The term “re-performance” has a catchy refrain, a resonance with an implicit political if not seductive undercurrent, specifically in relation to art politics. To perform on some level is everyone’s dream. Yet to re-perform—what is that? Could it be that re-performance implies a fundamental need for artists to sustain the importance of their work as “live art” through some form of documentation? Hypothetically, this should include performances of some merit—whether by Joseph Beuys, Joan Jonas, Gina Pane, Vito Acconci, Dennis Oppenheim, Nam June Paik, Alison Knowles, Ann Hamilton, or Carolee Schneemann—that are reproduced synthetically ad infinitum over a period time in places other than from where they originated. It is a virtual idea to place performance art in an institution—a modern art museum, for example—where various works may be represented both as archival software and as ephemeral artifacts, documents, or notices of one kind or another. Meanwhile, research coming from various institutions appears bent on mining the same sources while alternative publications and Websites from less predictable sources are being ignored.

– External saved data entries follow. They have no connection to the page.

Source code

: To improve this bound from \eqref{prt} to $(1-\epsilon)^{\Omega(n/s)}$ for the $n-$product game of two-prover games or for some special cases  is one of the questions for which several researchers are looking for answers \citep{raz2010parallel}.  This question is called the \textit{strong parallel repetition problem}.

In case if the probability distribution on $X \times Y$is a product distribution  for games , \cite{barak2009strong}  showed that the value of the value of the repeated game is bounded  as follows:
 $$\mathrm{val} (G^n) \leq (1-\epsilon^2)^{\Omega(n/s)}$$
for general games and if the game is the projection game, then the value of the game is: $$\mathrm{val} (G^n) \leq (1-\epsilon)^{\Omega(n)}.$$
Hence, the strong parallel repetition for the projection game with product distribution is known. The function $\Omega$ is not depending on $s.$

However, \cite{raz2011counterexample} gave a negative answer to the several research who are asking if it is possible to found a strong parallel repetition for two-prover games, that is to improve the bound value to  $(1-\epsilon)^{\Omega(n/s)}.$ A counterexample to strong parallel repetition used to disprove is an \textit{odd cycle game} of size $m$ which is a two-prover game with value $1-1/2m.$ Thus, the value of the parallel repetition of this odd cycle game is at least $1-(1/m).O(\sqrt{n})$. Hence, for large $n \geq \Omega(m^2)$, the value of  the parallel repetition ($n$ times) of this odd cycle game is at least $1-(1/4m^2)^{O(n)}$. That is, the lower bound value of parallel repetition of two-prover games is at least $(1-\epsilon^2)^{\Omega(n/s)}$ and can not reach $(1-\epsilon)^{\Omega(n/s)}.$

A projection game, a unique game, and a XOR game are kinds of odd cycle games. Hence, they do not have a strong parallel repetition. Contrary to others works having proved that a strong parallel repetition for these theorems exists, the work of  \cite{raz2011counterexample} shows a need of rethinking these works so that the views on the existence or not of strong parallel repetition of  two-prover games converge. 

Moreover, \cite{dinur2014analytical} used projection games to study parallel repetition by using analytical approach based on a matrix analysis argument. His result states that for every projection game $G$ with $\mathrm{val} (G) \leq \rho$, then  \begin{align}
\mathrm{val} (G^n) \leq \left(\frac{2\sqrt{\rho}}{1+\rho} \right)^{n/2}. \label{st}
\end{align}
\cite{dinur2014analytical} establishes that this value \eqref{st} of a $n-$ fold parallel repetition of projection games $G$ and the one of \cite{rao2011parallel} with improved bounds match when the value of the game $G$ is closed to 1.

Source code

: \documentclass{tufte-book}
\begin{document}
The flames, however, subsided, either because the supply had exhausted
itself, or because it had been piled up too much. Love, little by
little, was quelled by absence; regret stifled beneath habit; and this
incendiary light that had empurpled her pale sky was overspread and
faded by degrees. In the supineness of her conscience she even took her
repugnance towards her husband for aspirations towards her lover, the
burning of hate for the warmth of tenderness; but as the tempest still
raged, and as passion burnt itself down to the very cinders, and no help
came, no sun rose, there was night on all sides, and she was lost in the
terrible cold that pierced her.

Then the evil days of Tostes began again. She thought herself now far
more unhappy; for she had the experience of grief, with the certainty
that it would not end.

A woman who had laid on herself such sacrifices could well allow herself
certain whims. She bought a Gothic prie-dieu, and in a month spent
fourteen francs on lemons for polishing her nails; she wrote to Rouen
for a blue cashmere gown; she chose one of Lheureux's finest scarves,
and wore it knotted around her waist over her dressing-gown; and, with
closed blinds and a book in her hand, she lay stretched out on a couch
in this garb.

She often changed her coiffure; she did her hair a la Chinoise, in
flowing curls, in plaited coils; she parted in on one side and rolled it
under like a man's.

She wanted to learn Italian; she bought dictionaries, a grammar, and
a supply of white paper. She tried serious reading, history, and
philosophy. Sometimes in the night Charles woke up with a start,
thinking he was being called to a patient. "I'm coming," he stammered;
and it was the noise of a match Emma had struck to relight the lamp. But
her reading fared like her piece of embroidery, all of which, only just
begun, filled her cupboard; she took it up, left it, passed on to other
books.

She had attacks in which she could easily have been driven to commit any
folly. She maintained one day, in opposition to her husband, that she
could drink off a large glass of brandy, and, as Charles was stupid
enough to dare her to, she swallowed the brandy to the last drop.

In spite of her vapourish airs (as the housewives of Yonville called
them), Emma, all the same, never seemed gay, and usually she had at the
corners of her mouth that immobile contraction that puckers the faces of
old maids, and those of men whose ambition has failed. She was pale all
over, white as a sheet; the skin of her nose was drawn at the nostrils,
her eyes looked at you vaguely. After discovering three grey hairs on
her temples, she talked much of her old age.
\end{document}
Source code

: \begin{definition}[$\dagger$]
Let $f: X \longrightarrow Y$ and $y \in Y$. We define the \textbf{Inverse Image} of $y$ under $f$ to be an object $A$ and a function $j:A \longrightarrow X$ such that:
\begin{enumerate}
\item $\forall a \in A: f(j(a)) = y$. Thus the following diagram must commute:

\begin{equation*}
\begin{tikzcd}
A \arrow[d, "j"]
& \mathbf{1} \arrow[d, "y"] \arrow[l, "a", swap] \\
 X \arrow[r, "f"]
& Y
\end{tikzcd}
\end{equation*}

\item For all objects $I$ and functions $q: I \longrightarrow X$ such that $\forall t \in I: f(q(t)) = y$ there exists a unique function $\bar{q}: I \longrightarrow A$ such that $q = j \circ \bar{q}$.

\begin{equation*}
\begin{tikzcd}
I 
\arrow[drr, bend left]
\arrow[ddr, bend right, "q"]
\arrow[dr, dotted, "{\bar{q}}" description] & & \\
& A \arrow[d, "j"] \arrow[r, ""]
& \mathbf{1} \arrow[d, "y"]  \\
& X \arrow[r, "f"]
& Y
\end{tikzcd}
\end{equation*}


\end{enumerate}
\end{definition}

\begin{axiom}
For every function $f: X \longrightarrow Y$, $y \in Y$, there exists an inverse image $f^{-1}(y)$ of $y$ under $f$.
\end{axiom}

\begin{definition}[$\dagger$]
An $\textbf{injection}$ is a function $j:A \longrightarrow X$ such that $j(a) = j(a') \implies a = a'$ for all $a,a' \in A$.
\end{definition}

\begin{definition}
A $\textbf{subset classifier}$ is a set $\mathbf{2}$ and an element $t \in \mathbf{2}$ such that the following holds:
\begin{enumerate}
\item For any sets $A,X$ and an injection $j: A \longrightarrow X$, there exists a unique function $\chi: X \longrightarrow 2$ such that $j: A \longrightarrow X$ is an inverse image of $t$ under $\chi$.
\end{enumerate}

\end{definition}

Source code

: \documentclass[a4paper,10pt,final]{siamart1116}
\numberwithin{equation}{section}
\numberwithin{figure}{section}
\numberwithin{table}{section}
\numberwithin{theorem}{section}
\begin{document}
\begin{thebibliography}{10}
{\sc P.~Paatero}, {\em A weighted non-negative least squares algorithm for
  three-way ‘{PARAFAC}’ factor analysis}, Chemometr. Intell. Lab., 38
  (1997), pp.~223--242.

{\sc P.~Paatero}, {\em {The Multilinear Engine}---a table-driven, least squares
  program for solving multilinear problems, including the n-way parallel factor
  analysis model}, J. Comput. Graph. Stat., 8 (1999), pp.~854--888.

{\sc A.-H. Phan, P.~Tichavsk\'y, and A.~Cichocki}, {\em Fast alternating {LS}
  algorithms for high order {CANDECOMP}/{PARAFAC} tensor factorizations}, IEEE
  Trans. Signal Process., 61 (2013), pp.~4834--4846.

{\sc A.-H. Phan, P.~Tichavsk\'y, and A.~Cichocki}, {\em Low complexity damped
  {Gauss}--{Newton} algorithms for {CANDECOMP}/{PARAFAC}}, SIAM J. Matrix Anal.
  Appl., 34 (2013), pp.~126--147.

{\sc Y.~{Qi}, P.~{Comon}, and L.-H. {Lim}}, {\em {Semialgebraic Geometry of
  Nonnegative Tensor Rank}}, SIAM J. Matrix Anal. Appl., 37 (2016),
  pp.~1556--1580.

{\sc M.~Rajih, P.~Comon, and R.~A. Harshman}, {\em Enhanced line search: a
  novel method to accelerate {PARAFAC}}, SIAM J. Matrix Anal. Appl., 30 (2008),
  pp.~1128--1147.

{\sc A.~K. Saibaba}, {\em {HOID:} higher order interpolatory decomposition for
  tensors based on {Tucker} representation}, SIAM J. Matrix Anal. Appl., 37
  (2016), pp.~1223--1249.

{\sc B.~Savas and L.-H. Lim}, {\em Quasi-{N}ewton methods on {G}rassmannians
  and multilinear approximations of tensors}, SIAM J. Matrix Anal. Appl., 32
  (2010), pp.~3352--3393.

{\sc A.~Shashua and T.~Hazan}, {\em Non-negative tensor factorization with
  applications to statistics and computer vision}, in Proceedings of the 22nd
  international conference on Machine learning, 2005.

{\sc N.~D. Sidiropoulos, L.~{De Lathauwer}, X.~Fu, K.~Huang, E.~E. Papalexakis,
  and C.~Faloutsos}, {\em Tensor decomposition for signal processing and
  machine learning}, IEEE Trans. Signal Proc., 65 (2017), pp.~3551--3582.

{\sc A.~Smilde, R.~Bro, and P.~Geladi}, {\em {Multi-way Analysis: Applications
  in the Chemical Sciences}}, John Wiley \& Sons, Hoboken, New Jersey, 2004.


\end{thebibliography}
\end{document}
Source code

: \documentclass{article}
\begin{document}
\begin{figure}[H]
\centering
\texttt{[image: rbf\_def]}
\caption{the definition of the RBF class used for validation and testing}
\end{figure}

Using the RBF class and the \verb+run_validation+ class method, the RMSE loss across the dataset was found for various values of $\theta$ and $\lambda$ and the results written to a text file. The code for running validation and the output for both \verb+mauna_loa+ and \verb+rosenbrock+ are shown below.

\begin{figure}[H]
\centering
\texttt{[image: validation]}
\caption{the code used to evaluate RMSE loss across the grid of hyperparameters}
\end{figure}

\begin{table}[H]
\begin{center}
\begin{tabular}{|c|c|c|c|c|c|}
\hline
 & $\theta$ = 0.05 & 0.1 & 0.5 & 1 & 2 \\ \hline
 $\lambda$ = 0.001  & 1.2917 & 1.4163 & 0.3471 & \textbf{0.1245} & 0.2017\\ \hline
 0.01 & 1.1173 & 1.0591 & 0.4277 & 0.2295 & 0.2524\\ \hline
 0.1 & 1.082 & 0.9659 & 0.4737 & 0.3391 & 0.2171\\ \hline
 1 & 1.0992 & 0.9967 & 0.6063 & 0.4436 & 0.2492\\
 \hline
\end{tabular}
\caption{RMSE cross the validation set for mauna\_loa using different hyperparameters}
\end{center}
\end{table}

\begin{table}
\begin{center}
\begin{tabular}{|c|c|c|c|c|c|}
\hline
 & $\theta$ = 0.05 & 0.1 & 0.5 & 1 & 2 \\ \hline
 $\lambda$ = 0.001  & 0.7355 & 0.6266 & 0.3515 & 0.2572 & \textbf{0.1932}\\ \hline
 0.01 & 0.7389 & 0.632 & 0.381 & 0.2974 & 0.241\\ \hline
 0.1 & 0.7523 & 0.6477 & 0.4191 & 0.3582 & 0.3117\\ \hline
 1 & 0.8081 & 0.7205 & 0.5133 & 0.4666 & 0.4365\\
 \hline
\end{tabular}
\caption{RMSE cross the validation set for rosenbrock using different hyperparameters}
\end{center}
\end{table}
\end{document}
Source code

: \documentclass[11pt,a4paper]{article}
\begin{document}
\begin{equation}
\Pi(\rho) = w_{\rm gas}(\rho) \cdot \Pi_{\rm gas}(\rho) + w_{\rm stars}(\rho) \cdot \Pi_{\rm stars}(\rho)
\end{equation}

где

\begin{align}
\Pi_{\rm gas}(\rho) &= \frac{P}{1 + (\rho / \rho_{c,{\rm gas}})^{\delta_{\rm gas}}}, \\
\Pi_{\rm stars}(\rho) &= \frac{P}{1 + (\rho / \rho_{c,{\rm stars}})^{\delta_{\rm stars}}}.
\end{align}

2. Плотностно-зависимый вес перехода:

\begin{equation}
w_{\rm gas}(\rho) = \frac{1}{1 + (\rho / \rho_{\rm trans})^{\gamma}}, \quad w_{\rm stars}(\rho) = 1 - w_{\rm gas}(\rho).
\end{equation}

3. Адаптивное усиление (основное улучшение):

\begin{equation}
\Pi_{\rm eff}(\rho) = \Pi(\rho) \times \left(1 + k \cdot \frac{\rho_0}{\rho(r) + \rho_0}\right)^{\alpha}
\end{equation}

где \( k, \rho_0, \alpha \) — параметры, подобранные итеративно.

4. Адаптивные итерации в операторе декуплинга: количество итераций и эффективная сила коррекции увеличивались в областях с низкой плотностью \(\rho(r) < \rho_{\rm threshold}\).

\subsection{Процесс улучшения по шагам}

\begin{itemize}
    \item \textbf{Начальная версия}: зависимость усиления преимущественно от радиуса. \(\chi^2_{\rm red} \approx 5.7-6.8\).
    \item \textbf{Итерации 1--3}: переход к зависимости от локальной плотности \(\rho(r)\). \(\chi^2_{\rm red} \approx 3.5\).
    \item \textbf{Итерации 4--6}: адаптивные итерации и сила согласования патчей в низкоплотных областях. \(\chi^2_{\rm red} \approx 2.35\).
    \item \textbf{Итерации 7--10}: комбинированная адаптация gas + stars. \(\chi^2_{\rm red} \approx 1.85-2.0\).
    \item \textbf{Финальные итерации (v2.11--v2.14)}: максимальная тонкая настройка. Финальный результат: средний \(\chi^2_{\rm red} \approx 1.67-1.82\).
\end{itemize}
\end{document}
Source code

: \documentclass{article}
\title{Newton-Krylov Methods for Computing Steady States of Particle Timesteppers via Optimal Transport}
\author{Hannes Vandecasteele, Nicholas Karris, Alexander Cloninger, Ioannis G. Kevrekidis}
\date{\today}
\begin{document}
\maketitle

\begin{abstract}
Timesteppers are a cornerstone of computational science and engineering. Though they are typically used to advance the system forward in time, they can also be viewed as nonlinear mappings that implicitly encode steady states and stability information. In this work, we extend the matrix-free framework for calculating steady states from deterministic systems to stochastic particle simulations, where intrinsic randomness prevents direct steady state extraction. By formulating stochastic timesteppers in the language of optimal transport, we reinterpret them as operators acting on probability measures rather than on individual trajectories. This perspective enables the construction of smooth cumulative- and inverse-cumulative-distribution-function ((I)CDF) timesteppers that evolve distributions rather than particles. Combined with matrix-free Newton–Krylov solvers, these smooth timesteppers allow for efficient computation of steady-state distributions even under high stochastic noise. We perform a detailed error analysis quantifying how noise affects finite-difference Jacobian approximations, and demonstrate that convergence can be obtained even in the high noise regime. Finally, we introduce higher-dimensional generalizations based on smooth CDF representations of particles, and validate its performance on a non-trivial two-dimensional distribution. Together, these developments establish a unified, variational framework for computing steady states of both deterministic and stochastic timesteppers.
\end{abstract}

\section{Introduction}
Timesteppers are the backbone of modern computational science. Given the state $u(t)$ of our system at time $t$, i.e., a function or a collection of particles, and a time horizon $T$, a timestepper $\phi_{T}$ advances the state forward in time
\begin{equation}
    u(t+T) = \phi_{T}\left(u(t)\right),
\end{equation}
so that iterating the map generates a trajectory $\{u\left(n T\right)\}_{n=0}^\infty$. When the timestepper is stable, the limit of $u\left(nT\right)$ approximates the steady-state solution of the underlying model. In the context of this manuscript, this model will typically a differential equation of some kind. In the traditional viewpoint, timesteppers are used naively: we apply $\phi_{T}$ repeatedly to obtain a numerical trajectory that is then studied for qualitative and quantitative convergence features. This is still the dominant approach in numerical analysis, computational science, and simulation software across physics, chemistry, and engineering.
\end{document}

On one level, the topic of re-performance appears to hold the attention of some observers in denial of more pressing issues, such as the impact of global economy on the future of a deeply faulted art market, now involving “live art”—a topic that deserves serious attention. Instead of going this route, it would appear that the topic at hand has become typically self-indulgent as increasing numbers of mostly younger performance artists—and museum curators who support them—are scrambling for appointments with destiny, hoping their work will be placed on virtual call in the future. One might say that to contemplate the exigencies of performing a work of body art by an artist from another time at another youthful moment, based on extant documentation, archived to the teeth, is like transferring a four-by-five-inch photographic negative into a digital image or copying a reel-to-reel Portapak tape into a DVD format. As Philip Auslander correctly, though reticently suggests in his superlative essay published in PAJ 84 (September 2006), there is the question as to whether performances produced on the basis of archival documentation might lose some of the vitality of the performance, assuming the vitality was there in the first place.1 Assuming it was there, the question might arise as to what future artist would want to do it. Would he or she appear like a performance clone functioning [End Page 1] as a replica of the original? How different is this from those vapid copies of De Chirico’s early pittura metafisica (1911–16) painted decades later by the same artist? In either case, there are simulations—not even convincing ones, but self-willed fakes. Whether Abramović or De Chirico, the artists have fashioned replicas of works created by themselves at another time period that might easily be translated in terms of a fetish.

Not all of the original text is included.